Retype the data exactly, leaving nothing out.

──────── Study material ────────

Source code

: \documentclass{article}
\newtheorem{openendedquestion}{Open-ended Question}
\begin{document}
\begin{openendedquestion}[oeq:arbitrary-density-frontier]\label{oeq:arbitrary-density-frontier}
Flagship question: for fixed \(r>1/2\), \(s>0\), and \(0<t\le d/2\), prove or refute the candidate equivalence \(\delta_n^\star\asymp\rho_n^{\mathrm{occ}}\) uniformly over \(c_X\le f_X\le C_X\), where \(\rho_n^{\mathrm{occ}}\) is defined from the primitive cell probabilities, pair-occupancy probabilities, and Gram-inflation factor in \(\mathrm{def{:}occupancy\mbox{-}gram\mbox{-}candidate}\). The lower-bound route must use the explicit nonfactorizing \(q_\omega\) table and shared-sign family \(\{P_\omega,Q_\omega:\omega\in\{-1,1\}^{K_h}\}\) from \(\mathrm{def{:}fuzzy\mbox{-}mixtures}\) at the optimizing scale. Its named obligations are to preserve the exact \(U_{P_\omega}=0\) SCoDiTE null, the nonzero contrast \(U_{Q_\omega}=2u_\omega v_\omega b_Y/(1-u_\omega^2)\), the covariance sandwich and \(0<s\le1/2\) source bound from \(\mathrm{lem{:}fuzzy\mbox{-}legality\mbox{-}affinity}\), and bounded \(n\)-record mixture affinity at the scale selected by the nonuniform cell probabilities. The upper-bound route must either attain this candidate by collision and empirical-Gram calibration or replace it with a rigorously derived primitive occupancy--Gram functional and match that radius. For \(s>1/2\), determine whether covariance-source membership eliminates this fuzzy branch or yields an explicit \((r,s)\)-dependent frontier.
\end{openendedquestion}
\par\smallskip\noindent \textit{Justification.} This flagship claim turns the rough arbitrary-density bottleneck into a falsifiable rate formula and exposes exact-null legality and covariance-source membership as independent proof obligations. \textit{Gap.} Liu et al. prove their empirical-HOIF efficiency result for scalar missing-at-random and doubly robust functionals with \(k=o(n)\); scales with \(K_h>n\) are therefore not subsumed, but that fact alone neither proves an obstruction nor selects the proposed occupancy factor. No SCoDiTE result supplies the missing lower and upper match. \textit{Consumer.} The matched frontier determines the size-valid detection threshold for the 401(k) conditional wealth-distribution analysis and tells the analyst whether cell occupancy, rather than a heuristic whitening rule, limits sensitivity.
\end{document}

────────

» **Response**:
Source code

: \documentclass{article}
\newtheorem{openendedquestion}{Open-ended Question}
\begin{document}
\begin{openendedquestion}[oeq:arbitrary-density-frontier]\label{oeq:arbitrary-density-frontier}
Flagship question: for fixed \(r>1/2\), \(s>0\), and \(0<t\le d/2\), prove or refute the candidate equivalence \(\delta_n^\star\asymp\rho_n^{\mathrm{occ}}\) uniformly over \(c_X\le f_X\le C_X\), where \(\rho_n^{\mathrm{occ}}\) is defined from the primitive cell probabilities, pair-occupancy probabilities, and Gram-inflation factor in \(\mathrm{def{:}occupancy\mbox{-}gram\mbox{-}candidate}\). The lower-bound route must use the explicit nonfactorizing \(q_\omega\) table and shared-sign family \(\{P_\omega,Q_\omega:\omega\in\{-1,1\}^{K_h}\}\) from \(\mathrm{def{:}fuzzy\mbox{-}mixtures}\) at the optimizing scale. Its named obligations are to preserve the exact \(U_{P_\omega}=0\) SCoDiTE null, the nonzero contrast \(U_{Q_\omega}=2u_\omega v_\omega b_Y/(1-u_\omega^2)\), the covariance sandwich and \(0<s\le1/2\) source bound from \(\mathrm{lem{:}fuzzy\mbox{-}legality\mbox{-}affinity}\), and bounded \(n\)-record mixture affinity at the scale selected by the nonuniform cell probabilities. The upper-bound route must either attain this candidate by collision and empirical-Gram calibration or replace it with a rigorously derived primitive occupancy--Gram functional and match that radius. For \(s>1/2\), determine whether covariance-source membership eliminates this fuzzy branch or yields an explicit \((r,s)\)-dependent frontier.
\end{openendedquestion}
\par\smallskip\noindent \textit{Justification.} This flagship claim turns the rough arbitrary-density bottleneck into a falsifiable rate formula and exposes exact-null legality and covariance-source membership as independent proof obligations. \textit{Gap.} Liu et al. prove their empirical-HOIF efficiency result for scalar missing-at-random and doubly robust functionals with \(k=o(n)\); scales with \(K_h>n\) are therefore not subsumed, but that fact alone neither proves an obstruction nor selects the proposed occupancy factor. No SCoDiTE result supplies the missing lower and upper match. \textit{Consumer.} The matched frontier determines the size-valid detection threshold for the 401(k) conditional wealth-distribution analysis and tells the analyst whether cell occupancy, rather than a heuristic whitening rule, limits sensitivity.
\end{document}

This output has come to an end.